Friday, September 10, 2010

The Founders on property rights, markets and money

In the Founding era, defenses of property rights proceeded along two main lines: justice and utility. The justice approach treats property as a fundamental right that it would be morally wrong to infringe, regardless of whether it served a useful purpose. The Continental Congress declared in 1774, for example, that “by the immutable laws of nature,” the people “are entitled to…property.” In the Virginia Declaration of Rights (1776), property is an “inherent” right. Massachusetts (1780) called it a right “natural, essential, and unalienable.” Four other states used similar language.[6] Viewed in this way, to deprive someone of his property is to violate a right—to commit an injustice. The Founders’ argument from justice rests ultimately on the claim that “all men are by nature equally free and independent, and have certain inherent rights,” one of which is “the means of acquiring and possessing property.”[8] All six of these early state declarations of rights use almost the same language.
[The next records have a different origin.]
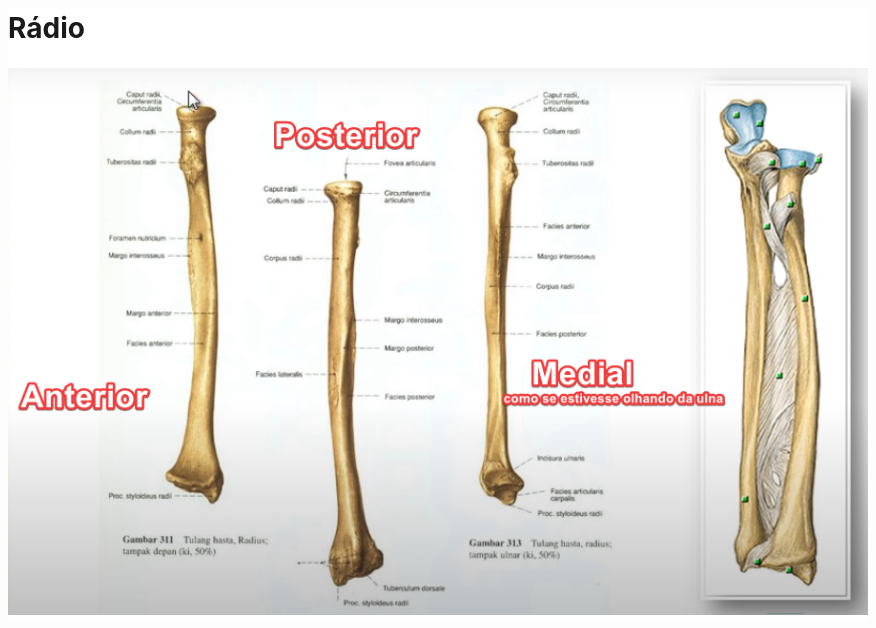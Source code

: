 [^36544]: Defina ![Pasted image 20210330011101.png](Pasted%20image%2020210330011101.png)


# Rádio
![Pasted image 20210330103458.png](Pasted%20image%2020210330103458.png)

[^886114]: Que osso é esse? ![Fotos de Clavícula, imagem para Clavícula ✓ Melhores imagens |  Depositphotos®](https://st3.depositphotos.com/1990041/19404/i/600/depositphotos_194045836-stock-photo-illustration-of-the-human-clavicle.jpg)
[^202838]: Com que osso a parte external da clavícula se articula?
[^218741]: Como é o nome dessa parte da clavícula? ![Pasted image 20210329235536.png](Pasted%20image%2020210329235536.png)
[^13519]: Com que osso a extremidade acromial da escápula se articula?
[^298919]: Como é o nome dessa parte da clavícula? ![Pasted image 20210329235739.png](Pasted%20image%2020210329235739.png)
[^467013]: Que acidente ósseo é esse na clavícula? ![Pasted image 20210330000631.png](Pasted%20image%2020210330000631.png)
[^89793]: Que acidente ósseo é esse na clavícula? ![Pasted image 20210330000856.png](Pasted%20image%2020210330000856.png)
[^216211]: Delimite os 3 ângulos da escápula ![Pasted image 20210330001941.png](Pasted%20image%2020210330001941.png)
[^187683]: Como que cavidade o ângulo lateral da escápula coincide?
[^817931]: Define o que está marcado pelas setas ![Pasted image 20210330002358.png](Pasted%20image%2020210330002358.png)
[^242069]: Defina o que está marcado pelas setas. ![Pasted image 20210330002810.png](Pasted%20image%2020210330002810.png)
[^487567]: Defina o que está marcado pelas setas. ![Pasted image 20210330003327.png](Pasted%20image%2020210330003327.png)
[^919738]: Defina essas duas faces ![Pasted image 20210330003716.png](Pasted%20image%2020210330003716.png)
[^517915]: Define o que está marcado pelas setas ![Pasted image 20210330003853.png](Pasted%20image%2020210330003853.png)
[^484232]: Defina o que está marcado pelas setas ![Pasted image 20210330004147.png](Pasted%20image%2020210330004147.png)
[^679385]: Qual o único osso localizado no braço?
[^270490]: Define as estruturas ![Pasted image 20210330005340.png](Pasted%20image%2020210330005340.png)
[^846555]: Defina ![Pasted image 20210330010045.png](Pasted%20image%2020210330010045.png)
[^88648]: Defina ![Pasted image 20210330010231.png](Pasted%20image%2020210330010231.png)
[^439624]: Defina ![Pasted image 20210330010459.png](Pasted%20image%2020210330010459.png)
[^851785]: Defina ![Pasted image 20210330103736.png](Pasted%20image%2020210330103736.png)
[^953205]: Defina ![Pasted image 20210330103842.png](Pasted%20image%2020210330103842.png)
[^451258]: Identifique ![Pasted image 20210330104313.png](Pasted%20image%2020210330104313.png)
[^260830]: Defina ![Pasted image 20210330104902.png](Pasted%20image%2020210330104902.png)
[^965063]: Defina ![Pasted image 20210330105600.png](Pasted%20image%2020210330105600.png)
[^315963]: Defina ![Pasted image 20210330105737.png](Pasted%20image%2020210330105737.png)
[^105031]: Defina ![Pasted image 20210330110608.png](Pasted%20image%2020210330110608.png)
[^464478]: Defina ![Pasted image 20210330111707.png](Pasted%20image%2020210330111707.png)
[^465868]: Defina ![Pasted image 20210330111824.png](Pasted%20image%2020210330111824.png)
[^544861]: Defina ![Pasted image 20210330111950.png](Pasted%20image%2020210330111950.png)
[^948656]: Defina ![Pasted image 20210330112354.png](Pasted%20image%2020210330112354.png)
[^579917]: Defina ![Pasted image 20210330112708.png](Pasted%20image%2020210330112708.png)
 [^451814]: Defina ![Pasted image 20210330112915.png](Pasted%20image%2020210330112915.png)
 [^524570]: Defina ![Pasted image 20210330113157.png](Pasted%20image%2020210330113157.png)
 [^933785]: Defina os ossos da fileira carpal proximal ![Pasted image 20210330115459.png](Pasted%20image%2020210330115459.png)
 [^128142]: Definas os ossos da fileira carpal distal ![Pasted image 20210330115459.png](Pasted%20image%2020210330115459.png)
[^584872]: Defina os ossos do metacarpo e com quais ossos da fileira carpal distal eles se articulam ![Pasted image 20210330115459.png](Pasted%20image%2020210330115459.png)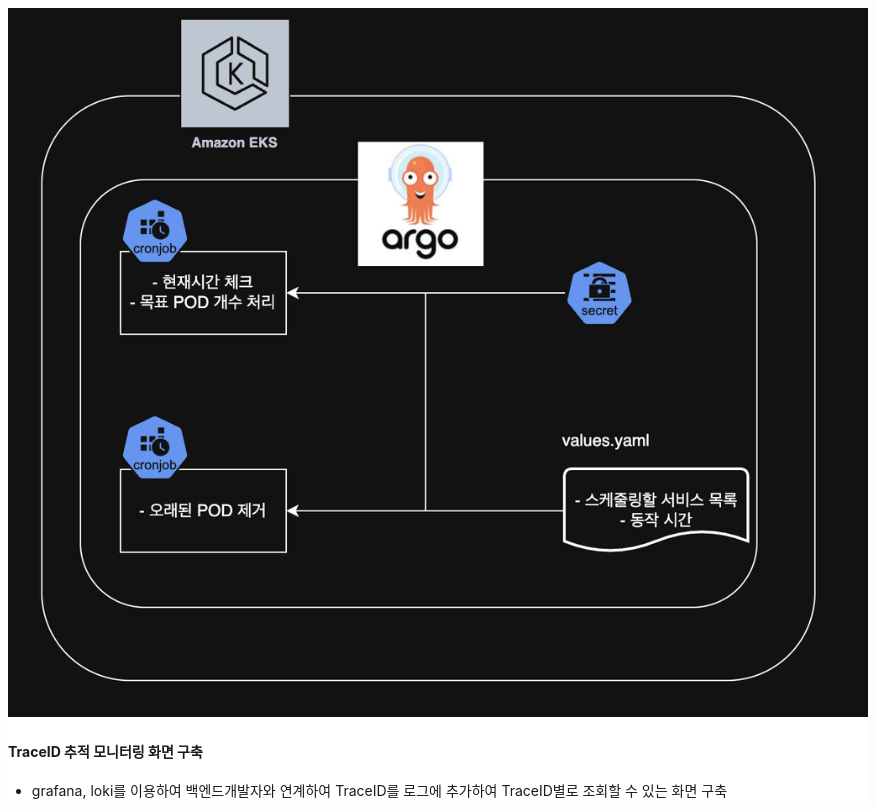 ![스케줄러다이어그램](../img/스케줄러다이어그램.png)

#### TraceID 추적 모니터링 화면 구축

- grafana, loki를 이용하여 백엔드개발자와 연계하여 TraceID를 로그에 추가하여 TraceID별로 조회할 수 있는 화면 구축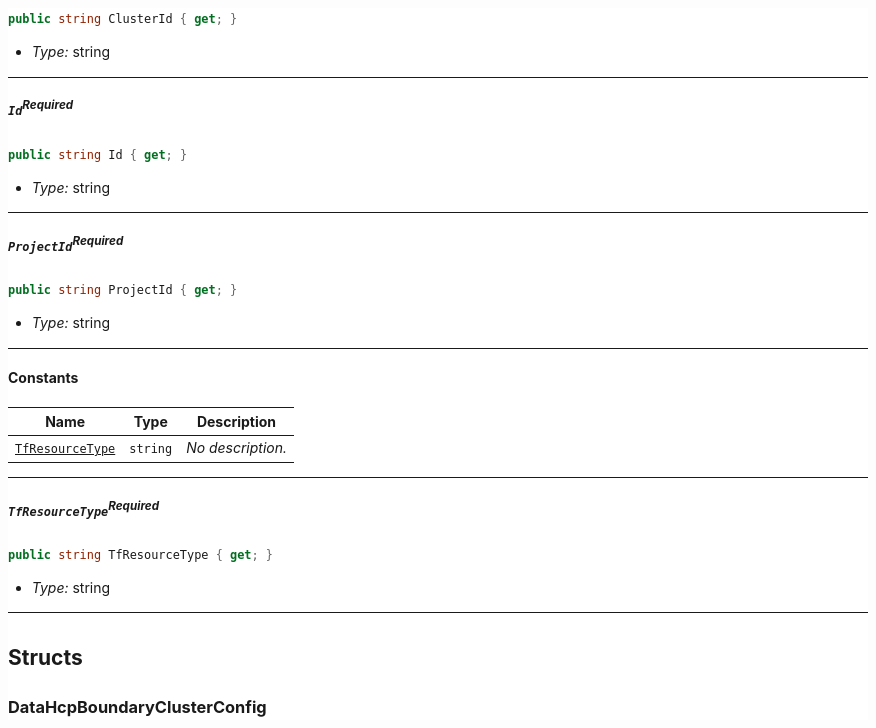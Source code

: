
 ```csharp
public string ClusterId { get; }
```

- *Type:* string

---

##### `Id`<sup>Required</sup> <a name="Id" id="@cdktf/provider-hcp.dataHcpBoundaryCluster.DataHcpBoundaryCluster.property.id"></a>

```csharp
public string Id { get; }
```

- *Type:* string

---

##### `ProjectId`<sup>Required</sup> <a name="ProjectId" id="@cdktf/provider-hcp.dataHcpBoundaryCluster.DataHcpBoundaryCluster.property.projectId"></a>

```csharp
public string ProjectId { get; }
```

- *Type:* string

---

#### Constants <a name="Constants" id="Constants"></a>

| **Name** | **Type** | **Description** |
| --- | --- | --- |
| <code><a href="#@cdktf/provider-hcp.dataHcpBoundaryCluster.DataHcpBoundaryCluster.property.tfResourceType">TfResourceType</a></code> | <code>string</code> | *No description.* |

---

##### `TfResourceType`<sup>Required</sup> <a name="TfResourceType" id="@cdktf/provider-hcp.dataHcpBoundaryCluster.DataHcpBoundaryCluster.property.tfResourceType"></a>

```csharp
public string TfResourceType { get; }
```

- *Type:* string

---

## Structs <a name="Structs" id="Structs"></a>

### DataHcpBoundaryClusterConfig <a name="DataHcpBoundaryClusterConfig" id="@cdktf/provider-hcp.dataHcpBoundaryCluster.DataHcpBoundaryClusterConfig"></a>
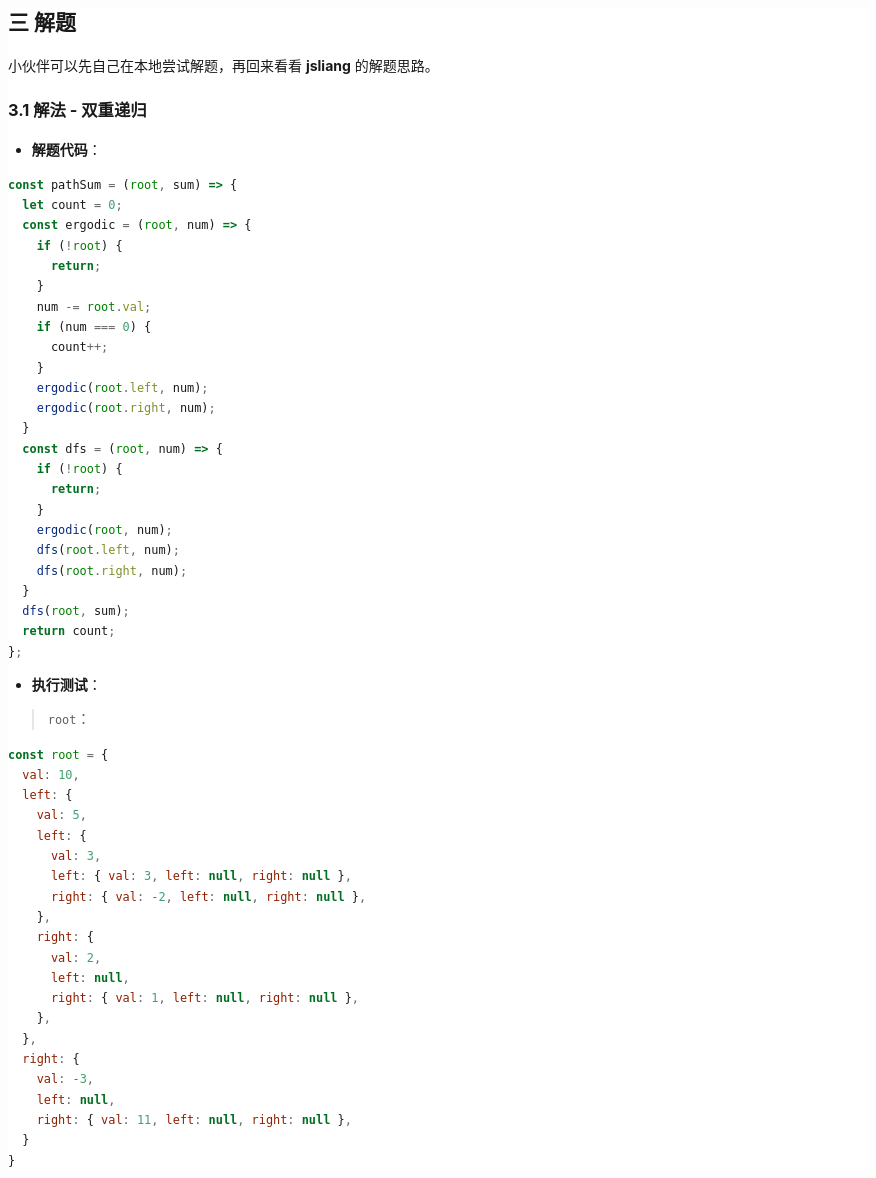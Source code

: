 ## <a name="chapter-three" id="chapter-three">三 解题</a>



小伙伴可以先自己在本地尝试解题，再回来看看 **jsliang** 的解题思路。

### <a name="chapter-three-one" id="chapter-three-one">3.1 解法 - 双重递归</a>



* **解题代码**：

```js
const pathSum = (root, sum) => {
  let count = 0;
  const ergodic = (root, num) => {
    if (!root) {
      return;
    }
    num -= root.val;
    if (num === 0) {
      count++;
    }
    ergodic(root.left, num);
    ergodic(root.right, num);
  }
  const dfs = (root, num) => {
    if (!root) {
      return;
    }
    ergodic(root, num);
    dfs(root.left, num);
    dfs(root.right, num);
  }
  dfs(root, sum);
  return count;
};
```

* **执行测试**：

> `root`：

```js
const root = {
  val: 10,
  left: {
    val: 5,
    left: {
      val: 3,
      left: { val: 3, left: null, right: null },
      right: { val: -2, left: null, right: null },
    },
    right: {
      val: 2,
      left: null,
      right: { val: 1, left: null, right: null },
    },
  },
  right: {
    val: -3,
    left: null,
    right: { val: 11, left: null, right: null },
  }
}
```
In this understanding, all are born free; that is, they own their own minds and bodies. Since all are free, all may freely use their talents to acquire property and to keep or use the property they acquire. For individuals or government to forcibly prevent someone from acquiring property, or to use coercion to transfer property from one person to another, deprives that person of the fruits of his labor. It is a violation of his liberty as well as his property. From the point of view of justice, deprivation of property rights is immoral. Property rights were also understood and defended in terms of their usefulness to life and society, independently of the question of justice...more

Unfortunately, the U.S. now ranks 40th in the world when it comes to recognizing property rights according to the World Economic Forum.

2 comments:

Tick said...

I attempted to read Joe Weisenthal's article about why we are ranked 40th and I'm still scratching my head as to how he came up with his figures (and reasoning).

Frank DuBois said...

The ranking is on page 366 of the WEF report which Weisenthal links to.